We have devised a new honeycomb tricalcium phosphate (TCP) containing through-and-through
holes of various diameters to control cartilage and bone formation. However, the way in which the
geometric structure of the honeycomb TCP controls cartilage and bone tissue formation separately
remains unknown. In addition, an association has been reported between bone formation and
angiogenesis. Therefore, in the present study, we investigated the relationship between angiogenesis
and various hole diameters in our honeycomb TCP over time in a rat ectopic hard tissue formation
model. Honeycomb TCPs with hole diameters of 75, 300, and 500 µm were implanted into rat
femoral muscle.

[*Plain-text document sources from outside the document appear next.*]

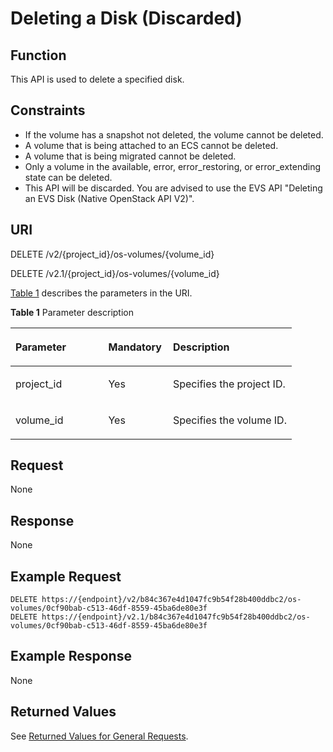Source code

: # Deleting a Disk \(Discarded\)<a name="EN-US_TOPIC_0065817712"></a>

## Function<a name="en-us_topic_0057973213_section7187883"></a>

This API is used to delete a specified disk.

## Constraints<a name="en-us_topic_0057973213_section45347628"></a>

-   If the volume has a snapshot not deleted, the volume cannot be deleted.
-   A volume that is being attached to an ECS cannot be deleted.
-   A volume that is being migrated cannot be deleted.
-   Only a volume in the available, error, error\_restoring, or error\_extending state can be deleted.
-   This API will be discarded. You are advised to use the EVS API "Deleting an EVS Disk \(Native OpenStack API V2\)".

## URI<a name="en-us_topic_0057973213_section64690948"></a>

DELETE /v2/\{project\_id\}/os-volumes/\{volume\_id\}

DELETE /v2.1/\{project\_id\}/os-volumes/\{volume\_id\}

[Table 1](#en-us_topic_0057973213_table2814978410562)  describes the parameters in the URI.

**Table  1**  Parameter description

<a name="en-us_topic_0057973213_table2814978410562"></a>
<table><thead align="left"><tr id="en-us_topic_0057973213_row4149654710562"><th class="cellrowborder" valign="top" width="33%" id="mcps1.2.4.1.1"><p id="p5187119"><a name="p5187119"></a><a name="p5187119"></a>Parameter</p>
</th>
<th class="cellrowborder" valign="top" width="23%" id="mcps1.2.4.1.2"><p id="p17503500"><a name="p17503500"></a><a name="p17503500"></a>Mandatory</p>
</th>
<th class="cellrowborder" valign="top" width="44%" id="mcps1.2.4.1.3"><p id="p8497414"><a name="p8497414"></a><a name="p8497414"></a>Description</p>
</th>
</tr>
</thead>
<tbody><tr id="en-us_topic_0057973213_row3491217610562"><td class="cellrowborder" valign="top" width="33%" headers="mcps1.2.4.1.1 "><p id="en-us_topic_0057973213_p931403110562"><a name="en-us_topic_0057973213_p931403110562"></a><a name="en-us_topic_0057973213_p931403110562"></a>project_id</p>
</td>
<td class="cellrowborder" valign="top" width="23%" headers="mcps1.2.4.1.2 "><p id="en-us_topic_0057973213_p1623904210562"><a name="en-us_topic_0057973213_p1623904210562"></a><a name="en-us_topic_0057973213_p1623904210562"></a>Yes</p>
</td>
<td class="cellrowborder" valign="top" width="44%" headers="mcps1.2.4.1.3 "><p id="p37593705"><a name="p37593705"></a><a name="p37593705"></a>Specifies the project ID.</p>
</td>
</tr>
<tr id="en-us_topic_0057973213_row168831648104912"><td class="cellrowborder" valign="top" width="33%" headers="mcps1.2.4.1.1 "><p id="en-us_topic_0057973213_p588311484495"><a name="en-us_topic_0057973213_p588311484495"></a><a name="en-us_topic_0057973213_p588311484495"></a>volume_id</p>
</td>
<td class="cellrowborder" valign="top" width="23%" headers="mcps1.2.4.1.2 "><p id="en-us_topic_0057973213_p5883148154912"><a name="en-us_topic_0057973213_p5883148154912"></a><a name="en-us_topic_0057973213_p5883148154912"></a>Yes</p>
</td>
<td class="cellrowborder" valign="top" width="44%" headers="mcps1.2.4.1.3 "><p id="en-us_topic_0057973213_p788310481495"><a name="en-us_topic_0057973213_p788310481495"></a><a name="en-us_topic_0057973213_p788310481495"></a>Specifies the volume ID.</p>
</td>
</tr>
</tbody>
</table>

## Request<a name="en-us_topic_0057973213_section49279283"></a>

None

## Response<a name="en-us_topic_0057973213_section40860363"></a>

None

## Example Request<a name="en-us_topic_0057973213_section32198949"></a>

```
DELETE https://{endpoint}/v2/b84c367e4d1047fc9b54f28b400ddbc2/os-volumes/0cf90bab-c513-46df-8559-45ba6de80e3f
DELETE https://{endpoint}/v2.1/b84c367e4d1047fc9b54f28b400ddbc2/os-volumes/0cf90bab-c513-46df-8559-45ba6de80e3f
```

## Example Response<a name="section872686204113"></a>

None

## Returned Values<a name="en-us_topic_0057973213_en-us_topic_0020212692_section22960139"></a>

See  [Returned Values for General Requests](returned-values-for-general-requests.md).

Next, ectopic hard tissue formation in the holes of the honeycomb TCP was
assessed histologically at postoperative weeks 1, 2, and 3, and CD34 immunostaining was performed
to evaluate angiogenesis. The results showed that cartilage formation accompanied by thin and poor
blood vessel formation, bone marrow-like tissue with a branching network of vessels, and vigorous
bone formation with thick linear blood vessels occurred in the TCPs with 75-µm, 300-µm, and
500-µm hole diameters, respectively. These results indicated that the geometrical structure of the
honeycomb TCP affected cartilage and bone tissue formation separately owing to the induced
angiogenesis and altered oxygen partial pressure within the holes.